▶ [To do]
Output only the lines below that start at the line containing "- Update README" and end at the line containing "### Other (Cleanup or Flake)", with both ends kept.

Items listed in a dataset

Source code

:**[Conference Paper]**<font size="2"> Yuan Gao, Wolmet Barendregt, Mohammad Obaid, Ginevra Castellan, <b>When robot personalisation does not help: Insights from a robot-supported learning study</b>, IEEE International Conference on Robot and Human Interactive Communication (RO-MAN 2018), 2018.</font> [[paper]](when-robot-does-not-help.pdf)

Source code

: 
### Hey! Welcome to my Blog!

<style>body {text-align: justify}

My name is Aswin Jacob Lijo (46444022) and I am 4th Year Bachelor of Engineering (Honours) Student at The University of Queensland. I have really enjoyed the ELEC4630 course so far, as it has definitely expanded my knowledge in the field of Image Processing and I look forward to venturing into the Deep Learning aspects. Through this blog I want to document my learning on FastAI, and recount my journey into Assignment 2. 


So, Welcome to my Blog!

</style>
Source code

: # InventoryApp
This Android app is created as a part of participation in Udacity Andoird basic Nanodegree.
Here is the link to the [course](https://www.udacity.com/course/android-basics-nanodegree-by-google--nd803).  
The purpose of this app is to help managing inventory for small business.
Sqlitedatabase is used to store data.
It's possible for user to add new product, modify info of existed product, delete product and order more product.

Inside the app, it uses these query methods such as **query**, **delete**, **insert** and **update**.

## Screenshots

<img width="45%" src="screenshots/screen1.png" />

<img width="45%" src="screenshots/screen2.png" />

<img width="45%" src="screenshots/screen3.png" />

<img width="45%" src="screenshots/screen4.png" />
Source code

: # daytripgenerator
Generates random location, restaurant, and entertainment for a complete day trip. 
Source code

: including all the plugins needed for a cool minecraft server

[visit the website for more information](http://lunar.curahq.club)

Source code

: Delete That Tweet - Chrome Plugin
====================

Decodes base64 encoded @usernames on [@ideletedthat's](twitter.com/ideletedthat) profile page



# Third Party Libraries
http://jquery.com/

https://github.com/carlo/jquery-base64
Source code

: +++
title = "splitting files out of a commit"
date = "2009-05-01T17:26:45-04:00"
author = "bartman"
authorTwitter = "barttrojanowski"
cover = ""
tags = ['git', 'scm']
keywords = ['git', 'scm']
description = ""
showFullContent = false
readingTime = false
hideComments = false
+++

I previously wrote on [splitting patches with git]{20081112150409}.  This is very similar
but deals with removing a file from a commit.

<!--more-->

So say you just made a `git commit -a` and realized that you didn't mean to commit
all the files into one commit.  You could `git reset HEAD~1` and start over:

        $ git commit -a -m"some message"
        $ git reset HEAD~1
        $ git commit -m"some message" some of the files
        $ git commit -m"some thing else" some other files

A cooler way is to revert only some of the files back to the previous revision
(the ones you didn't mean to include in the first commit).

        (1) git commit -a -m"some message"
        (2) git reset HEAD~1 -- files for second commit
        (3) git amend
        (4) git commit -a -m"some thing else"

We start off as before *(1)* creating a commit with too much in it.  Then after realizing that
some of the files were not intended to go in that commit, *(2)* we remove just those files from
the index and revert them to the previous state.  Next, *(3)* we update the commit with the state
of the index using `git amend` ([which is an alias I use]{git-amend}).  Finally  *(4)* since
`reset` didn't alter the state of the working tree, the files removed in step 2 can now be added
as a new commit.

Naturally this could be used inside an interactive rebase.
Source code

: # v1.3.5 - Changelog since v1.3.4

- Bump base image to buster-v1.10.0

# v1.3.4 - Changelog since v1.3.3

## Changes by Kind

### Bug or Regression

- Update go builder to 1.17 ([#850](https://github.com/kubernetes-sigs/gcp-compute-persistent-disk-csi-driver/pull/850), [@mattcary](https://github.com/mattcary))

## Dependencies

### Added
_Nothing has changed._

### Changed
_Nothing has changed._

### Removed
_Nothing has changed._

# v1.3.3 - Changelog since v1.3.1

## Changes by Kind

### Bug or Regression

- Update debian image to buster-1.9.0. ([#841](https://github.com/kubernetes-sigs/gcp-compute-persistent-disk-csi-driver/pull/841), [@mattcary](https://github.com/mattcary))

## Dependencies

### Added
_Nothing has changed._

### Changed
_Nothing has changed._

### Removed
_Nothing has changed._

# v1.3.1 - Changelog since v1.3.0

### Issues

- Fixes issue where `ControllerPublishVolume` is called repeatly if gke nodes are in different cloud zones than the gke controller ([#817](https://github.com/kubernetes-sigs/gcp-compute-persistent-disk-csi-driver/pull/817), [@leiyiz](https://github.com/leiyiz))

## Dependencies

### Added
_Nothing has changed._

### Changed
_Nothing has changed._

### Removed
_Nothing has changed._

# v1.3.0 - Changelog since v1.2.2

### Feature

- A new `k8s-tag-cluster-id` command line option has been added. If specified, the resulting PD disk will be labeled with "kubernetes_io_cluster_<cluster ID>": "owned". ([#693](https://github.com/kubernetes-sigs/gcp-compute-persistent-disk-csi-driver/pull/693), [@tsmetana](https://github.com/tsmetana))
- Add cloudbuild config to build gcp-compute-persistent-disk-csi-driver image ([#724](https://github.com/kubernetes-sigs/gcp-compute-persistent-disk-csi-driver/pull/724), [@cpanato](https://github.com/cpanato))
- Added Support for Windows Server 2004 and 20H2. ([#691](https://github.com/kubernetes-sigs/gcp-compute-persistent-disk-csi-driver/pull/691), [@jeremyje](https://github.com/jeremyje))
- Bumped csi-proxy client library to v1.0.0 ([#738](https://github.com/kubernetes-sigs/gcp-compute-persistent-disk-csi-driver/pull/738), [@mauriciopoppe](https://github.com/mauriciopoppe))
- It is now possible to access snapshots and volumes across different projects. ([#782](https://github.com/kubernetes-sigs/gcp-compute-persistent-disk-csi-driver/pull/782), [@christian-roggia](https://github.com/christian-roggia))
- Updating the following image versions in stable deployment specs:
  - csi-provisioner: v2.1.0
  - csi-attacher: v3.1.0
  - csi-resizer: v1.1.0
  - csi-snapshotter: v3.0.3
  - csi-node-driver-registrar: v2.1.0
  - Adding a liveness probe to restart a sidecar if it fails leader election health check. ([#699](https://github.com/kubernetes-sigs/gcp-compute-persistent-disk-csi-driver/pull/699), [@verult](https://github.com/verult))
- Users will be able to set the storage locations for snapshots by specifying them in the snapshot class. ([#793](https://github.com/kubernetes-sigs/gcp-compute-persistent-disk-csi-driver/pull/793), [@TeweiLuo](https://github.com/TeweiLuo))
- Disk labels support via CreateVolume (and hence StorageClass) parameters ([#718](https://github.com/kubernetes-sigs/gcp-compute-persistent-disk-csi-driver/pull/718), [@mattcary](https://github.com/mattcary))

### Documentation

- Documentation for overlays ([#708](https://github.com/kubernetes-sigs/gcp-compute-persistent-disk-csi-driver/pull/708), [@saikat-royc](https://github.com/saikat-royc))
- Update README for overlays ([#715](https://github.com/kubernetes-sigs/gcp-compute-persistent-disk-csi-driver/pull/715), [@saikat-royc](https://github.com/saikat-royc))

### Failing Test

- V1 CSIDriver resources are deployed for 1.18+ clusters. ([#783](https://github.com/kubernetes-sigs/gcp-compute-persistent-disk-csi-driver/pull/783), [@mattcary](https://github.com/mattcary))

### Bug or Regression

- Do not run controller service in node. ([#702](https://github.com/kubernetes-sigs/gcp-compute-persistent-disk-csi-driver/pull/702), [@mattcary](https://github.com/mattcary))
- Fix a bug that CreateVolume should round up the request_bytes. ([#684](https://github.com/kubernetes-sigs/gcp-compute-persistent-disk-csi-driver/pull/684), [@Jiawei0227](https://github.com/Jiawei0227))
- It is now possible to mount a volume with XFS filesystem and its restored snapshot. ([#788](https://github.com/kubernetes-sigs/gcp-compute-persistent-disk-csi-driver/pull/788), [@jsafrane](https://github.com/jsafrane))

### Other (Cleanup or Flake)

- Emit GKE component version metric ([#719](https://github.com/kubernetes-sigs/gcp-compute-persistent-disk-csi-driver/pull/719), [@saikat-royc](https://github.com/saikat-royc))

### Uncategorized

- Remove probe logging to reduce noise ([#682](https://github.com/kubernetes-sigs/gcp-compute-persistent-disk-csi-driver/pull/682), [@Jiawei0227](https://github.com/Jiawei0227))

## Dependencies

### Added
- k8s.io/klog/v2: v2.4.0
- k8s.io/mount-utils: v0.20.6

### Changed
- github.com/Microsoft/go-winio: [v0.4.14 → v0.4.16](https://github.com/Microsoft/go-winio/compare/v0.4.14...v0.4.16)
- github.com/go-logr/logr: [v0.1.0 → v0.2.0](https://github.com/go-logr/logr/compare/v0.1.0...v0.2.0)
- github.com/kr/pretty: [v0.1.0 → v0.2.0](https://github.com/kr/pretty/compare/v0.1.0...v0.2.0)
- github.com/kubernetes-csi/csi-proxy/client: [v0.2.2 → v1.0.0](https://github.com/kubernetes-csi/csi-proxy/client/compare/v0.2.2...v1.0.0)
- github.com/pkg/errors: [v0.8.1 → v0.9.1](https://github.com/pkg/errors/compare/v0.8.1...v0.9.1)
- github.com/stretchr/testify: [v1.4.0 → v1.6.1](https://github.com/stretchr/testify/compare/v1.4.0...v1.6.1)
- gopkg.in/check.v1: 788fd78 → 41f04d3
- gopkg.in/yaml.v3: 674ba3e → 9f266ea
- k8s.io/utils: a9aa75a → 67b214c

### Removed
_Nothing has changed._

▶ [Response below]
- Update README for overlays ([#715](https://github.com/kubernetes-sigs/gcp-compute-persistent-disk-csi-driver/pull/715), [@saikat-royc](https://github.com/saikat-royc))

### Failing Test

- V1 CSIDriver resources are deployed for 1.18+ clusters. ([#783](https://github.com/kubernetes-sigs/gcp-compute-persistent-disk-csi-driver/pull/783), [@mattcary](https://github.com/mattcary))

### Bug or Regression

- Do not run controller service in node. ([#702](https://github.com/kubernetes-sigs/gcp-compute-persistent-disk-csi-driver/pull/702), [@mattcary](https://github.com/mattcary))
- Fix a bug that CreateVolume should round up the request_bytes. ([#684](https://github.com/kubernetes-sigs/gcp-compute-persistent-disk-csi-driver/pull/684), [@Jiawei0227](https://github.com/Jiawei0227))
- It is now possible to mount a volume with XFS filesystem and its restored snapshot. ([#788](https://github.com/kubernetes-sigs/gcp-compute-persistent-disk-csi-driver/pull/788), [@jsafrane](https://github.com/jsafrane))

### Other (Cleanup or Flake)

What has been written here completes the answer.